Episode #362 is titled My Three Sons, and it briefly tells the story of three 14-year-old triplets named Leo, Nick and Steven who were born blind. Their mother, who was single, had a difficult time caring for them and rarely allowed them to leave their home. When a neighbor named Ollie, who is also blind, heard about their situation, he knocked on their door to reach out to them.
In this episode (which in only three minutes and forty-five seconds long), Ollie talks to the brothers about being bullied, about hearing children playing nearby but not being able to play with them and then he talks to them about the relationship they built with him.
When Ollie first introduced himself, the brothers had a hard time believing he was blind, too. They put him to the test – first by feeling his walking cane, then by bringing him a Bible in braille and placing his hand on it, telling him to read it to them. He passed both tests.

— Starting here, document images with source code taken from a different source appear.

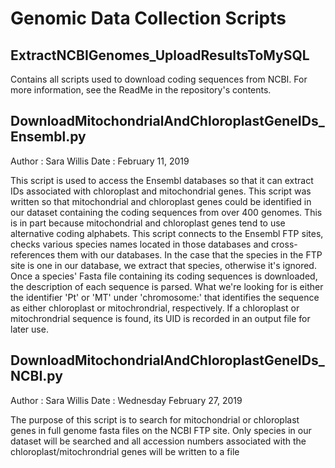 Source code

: # Genomic Data Collection Scripts

## ExtractNCBIGenomes_UploadResultsToMySQL
Contains all scripts used to download coding sequences from NCBI. For more information, see the ReadMe in the repository's contents.

## DownloadMitochondrialAndChloroplastGeneIDs_Ensembl.py

Author : Sara Willis
Date   : February 11, 2019

This script is used to access the Ensembl databases so that it can extract IDs associated with chloroplast and mitochondrial genes.
This script was written so that mitochondrial and chloroplast genes could be identified in our dataset containing the coding sequences from over 400 genomes. This is in part because mitochondrial and chloroplast genes tend to use alternative coding alphabets. 
This script connects to the Ensembl FTP sites, checks various species names located in those databases and cross-references them with our databases. In the case that the species in the FTP site is one in our database, we extract that species, otherwise it's ignored. 
Once a species' Fasta file containing its coding sequences is downloaded, the description of each sequence is parsed. What we're looking for is either the identifier 'Pt' or 'MT' under 'chromosome:' that identifies the sequence as either chloroplast or mitochrondrial, respectively. 
If a chloroplast or mitochrondrial sequence is found, its UID is recorded in an output file for later use.


## DownloadMitochondrialAndChloroplastGeneIDs_NCBI.py

Author : Sara Willis
Date   : Wednesday February 27, 2019

The purpose of this script is to search for mitochondrial or chloroplast genes in full genome fasta files on the NCBI FTP site. Only species in our dataset will be searched and all accession numbers associated with the chloroplast/mitochrondrial genes will be written to a file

“This made me feel like I had a person that I could trust, because I didn’t trust anyone,” says one of the brothers.
Ollie began teaching them how to use their canes better and taking them to the corner store. One day, the clerk asked Ollie if Leo was her son.
“Before I could answer, you put your arm around me,” Ollie says, speaking to Leo, “and you said, ‘Yeah, it’s my dad.’”
“I said, ‘Do you know what that means?”
“You said, ‘Well, you take us places, you protect us, you help us with our homework – sounds like a dad to me.’”
“Whenever I hear you call me dad, it’s the highest compliment to me.”
Hearing that, you probably won’t be surprised to learn that Ollie is in the process of formally adopting the three brothers. [You can listen to the full story by clicking the orange play button on the podcast above.]
Survivors of all stripes have the opportunity to throw lifelines into their communities to help others survive – to offer practical advice, a sympathetic and loving ear, and ultimately, hope. All we have to do is be sensitive to the needs of others, and then knock on their doors.